Collected data:
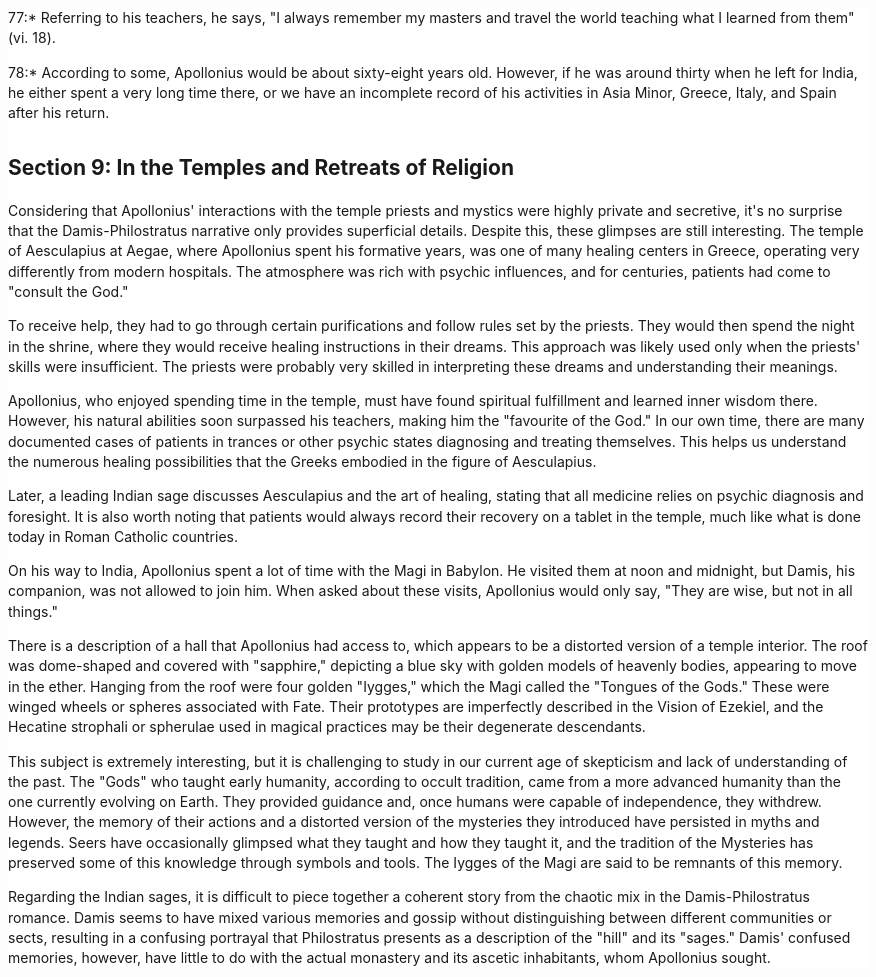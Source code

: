 77:* Referring to his teachers, he says, "I always remember my masters and travel the world teaching what I learned from them" (vi. 18).

78:* According to some, Apollonius would be about sixty-eight years old. However, if he was around thirty when he left for India, he either spent a very long time there, or we have an incomplete record of his activities in Asia Minor, Greece, Italy, and Spain after his return.

## Section 9: In the Temples and Retreats of Religion

Considering that Apollonius' interactions with the temple priests and mystics were highly private and secretive, it's no surprise that the Damis-Philostratus narrative only provides superficial details. Despite this, these glimpses are still interesting. The temple of Aesculapius at Aegae, where Apollonius spent his formative years, was one of many healing centers in Greece, operating very differently from modern hospitals. The atmosphere was rich with psychic influences, and for centuries, patients had come to "consult the God."

To receive help, they had to go through certain purifications and follow rules set by the priests. They would then spend the night in the shrine, where they would receive healing instructions in their dreams. This approach was likely used only when the priests' skills were insufficient. The priests were probably very skilled in interpreting these dreams and understanding their meanings.

Apollonius, who enjoyed spending time in the temple, must have found spiritual fulfillment and learned inner wisdom there. However, his natural abilities soon surpassed his teachers, making him the "favourite of the God." In our own time, there are many documented cases of patients in trances or other psychic states diagnosing and treating themselves. This helps us understand the numerous healing possibilities that the Greeks embodied in the figure of Aesculapius.

Later, a leading Indian sage discusses Aesculapius and the art of healing, stating that all medicine relies on psychic diagnosis and foresight. It is also worth noting that patients would always record their recovery on a tablet in the temple, much like what is done today in Roman Catholic countries.

On his way to India, Apollonius spent a lot of time with the Magi in Babylon. He visited them at noon and midnight, but Damis, his companion, was not allowed to join him. When asked about these visits, Apollonius would only say, "They are wise, but not in all things."

There is a description of a hall that Apollonius had access to, which appears to be a distorted version of a temple interior. The roof was dome-shaped and covered with "sapphire," depicting a blue sky with golden models of heavenly bodies, appearing to move in the ether. Hanging from the roof were four golden "Iygges," which the Magi called the "Tongues of the Gods." These were winged wheels or spheres associated with Fate. Their prototypes are imperfectly described in the Vision of Ezekiel, and the Hecatine strophali or spherulae used in magical practices may be their degenerate descendants.

This subject is extremely interesting, but it is challenging to study in our current age of skepticism and lack of understanding of the past. The "Gods" who taught early humanity, according to occult tradition, came from a more advanced humanity than the one currently evolving on Earth. They provided guidance and, once humans were capable of independence, they withdrew. However, the memory of their actions and a distorted version of the mysteries they introduced have persisted in myths and legends. Seers have occasionally glimpsed what they taught and how they taught it, and the tradition of the Mysteries has preserved some of this knowledge through symbols and tools. The Iygges of the Magi are said to be remnants of this memory.

Regarding the Indian sages, it is difficult to piece together a coherent story from the chaotic mix in the Damis-Philostratus romance. Damis seems to have mixed various memories and gossip without distinguishing between different communities or sects, resulting in a confusing portrayal that Philostratus presents as a description of the "hill" and its "sages." Damis' confused memories, however, have little to do with the actual monastery and its ascetic inhabitants, whom Apollonius sought.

» **EXERCISE REQUIREMENTS**:
The answer must consist of every line from the records above that holds "always".

» **SOLVED EXERCISE**:
: 77:* Referring to his teachers, he says, "I always remember my masters and travel the world teaching what I learned from them" (vi. 18).
Later, a leading Indian sage discusses Aesculapius and the art of healing, stating that all medicine relies on psychic diagnosis and foresight. It is also worth noting that patients would always record their recovery on a tablet in the temple, much like what is done today in Roman Catholic countries.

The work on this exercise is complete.